PUBLIC HEALTH

Watching Where You Eat

Video study finds risky food-safety behavior more common than thought.
“Meals prepared outside the home have been implicated in up to 70 percent of food poisoning outbreaks, making them a vital focus area for food safety professionals.”

Risky food-safety practices at restaurants, cafeterias, and other food-service providers happen more often than previously thought, according to researchers at North Carolina State University, who conducted a study using video cameras to monitor commercial kitchens to see how well food handlers followed food-safety guidelines.
 
“Meals prepared outside the home have been implicated in up to 70 percent of food poisoning outbreaks, making them a vital focus area for food safety professionals,” says Ben Chapman, assistant professor and food safety specialist in the department of family and consumer sciences at NC State and lead author of the paper published in the Journal of Food Protection. “We set out to see how closely food handlers were complying with food safety guidance, so that we can determine how effective training efforts are.”

Researchers placed small video cameras in spots around eight food-service kitchens that volunteered to participate in the study. There were as many as eight cameras in each kitchen, which recorded directly to computer files and were later reviewed by Chapman and others. The researchers say what they found demonstrates the need for new food safety-focused messages and methods targeting food handlers.

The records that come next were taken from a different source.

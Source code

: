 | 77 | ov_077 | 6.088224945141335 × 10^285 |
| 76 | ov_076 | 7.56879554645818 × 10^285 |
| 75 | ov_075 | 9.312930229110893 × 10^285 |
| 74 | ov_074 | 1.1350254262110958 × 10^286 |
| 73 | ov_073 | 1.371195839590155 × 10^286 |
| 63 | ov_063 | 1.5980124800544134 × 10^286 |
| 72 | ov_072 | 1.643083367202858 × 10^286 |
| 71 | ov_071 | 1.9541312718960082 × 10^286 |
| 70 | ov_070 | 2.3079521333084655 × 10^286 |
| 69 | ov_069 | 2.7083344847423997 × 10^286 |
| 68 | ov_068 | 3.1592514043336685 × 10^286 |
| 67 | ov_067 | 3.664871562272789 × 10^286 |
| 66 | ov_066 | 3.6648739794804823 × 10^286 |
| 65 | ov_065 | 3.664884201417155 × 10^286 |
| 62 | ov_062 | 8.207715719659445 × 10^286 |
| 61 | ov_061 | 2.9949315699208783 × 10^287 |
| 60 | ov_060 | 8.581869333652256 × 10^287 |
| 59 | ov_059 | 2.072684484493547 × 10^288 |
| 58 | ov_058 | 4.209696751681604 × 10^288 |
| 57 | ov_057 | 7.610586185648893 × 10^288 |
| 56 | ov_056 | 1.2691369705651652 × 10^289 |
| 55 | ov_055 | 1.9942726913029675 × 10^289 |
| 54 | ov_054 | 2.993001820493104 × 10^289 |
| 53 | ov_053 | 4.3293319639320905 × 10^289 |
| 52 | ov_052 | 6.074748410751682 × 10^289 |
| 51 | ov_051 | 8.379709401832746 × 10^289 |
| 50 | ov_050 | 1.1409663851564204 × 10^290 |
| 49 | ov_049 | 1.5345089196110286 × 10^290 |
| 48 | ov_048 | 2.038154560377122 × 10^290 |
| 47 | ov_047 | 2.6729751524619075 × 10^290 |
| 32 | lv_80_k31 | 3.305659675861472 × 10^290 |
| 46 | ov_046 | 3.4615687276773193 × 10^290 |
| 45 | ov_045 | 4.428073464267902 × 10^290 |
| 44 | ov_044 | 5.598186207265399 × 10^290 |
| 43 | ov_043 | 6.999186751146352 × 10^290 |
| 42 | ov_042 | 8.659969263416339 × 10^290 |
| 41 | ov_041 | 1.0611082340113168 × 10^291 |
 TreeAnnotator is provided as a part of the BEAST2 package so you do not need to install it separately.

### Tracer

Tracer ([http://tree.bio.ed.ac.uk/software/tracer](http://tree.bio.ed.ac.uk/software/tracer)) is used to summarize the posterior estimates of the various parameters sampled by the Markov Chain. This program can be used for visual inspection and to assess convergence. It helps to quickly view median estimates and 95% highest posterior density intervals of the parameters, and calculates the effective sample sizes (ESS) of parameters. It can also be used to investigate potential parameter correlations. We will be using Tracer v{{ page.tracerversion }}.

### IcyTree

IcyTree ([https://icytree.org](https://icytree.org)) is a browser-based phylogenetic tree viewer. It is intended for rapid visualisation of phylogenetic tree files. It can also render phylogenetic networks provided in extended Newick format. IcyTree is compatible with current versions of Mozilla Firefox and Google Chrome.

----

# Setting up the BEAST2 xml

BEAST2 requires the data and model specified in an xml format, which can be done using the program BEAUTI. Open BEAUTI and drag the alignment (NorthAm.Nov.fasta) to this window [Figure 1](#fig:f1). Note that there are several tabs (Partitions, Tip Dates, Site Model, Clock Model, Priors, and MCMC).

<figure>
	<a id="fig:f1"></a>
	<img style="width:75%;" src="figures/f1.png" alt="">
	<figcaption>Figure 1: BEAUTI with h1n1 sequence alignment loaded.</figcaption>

Most previous studies relied on inspection results and self-reporting by food handlers to estimate instances of “cross-contamination” and found that cross-contamination was relatively infrequent. Cross-contamination occurs when pathogens, such as Salmonella, are transferred from a raw or contaminated source to food that is ready to eat. For example, using a knife to cut raw chicken and then using the same knife to slice a sandwich in half. Cross-contamination can also result from direct contact, such as raw meat dripping onto vegetables that are to be used in a salad.

But Chapman's study found approximately one cross-contamination event per food handler per hour – on average eight cross contamination error that could lead to illness in the course of a typical shift per worker.

“Each of these errors would have been deemed a violation under U.S. Food and Drug Administration Food Code inspection guidelines. But more importantly, cross-contamination has the potential to lead to foodborne illnesses and has in recent outbreaks" Chapman says. “And it's important to note that the food-service providers we surveyed in this study reflected the best practices in the industry for training their staff.”

The study also confirmed the long-held supposition that more food-safety mistakes are made when things are busier in the kitchen. “During peak hours,” says Chapman, “we found increases in cross-contamination and decreases in workers complying with hand-washing guidelines.”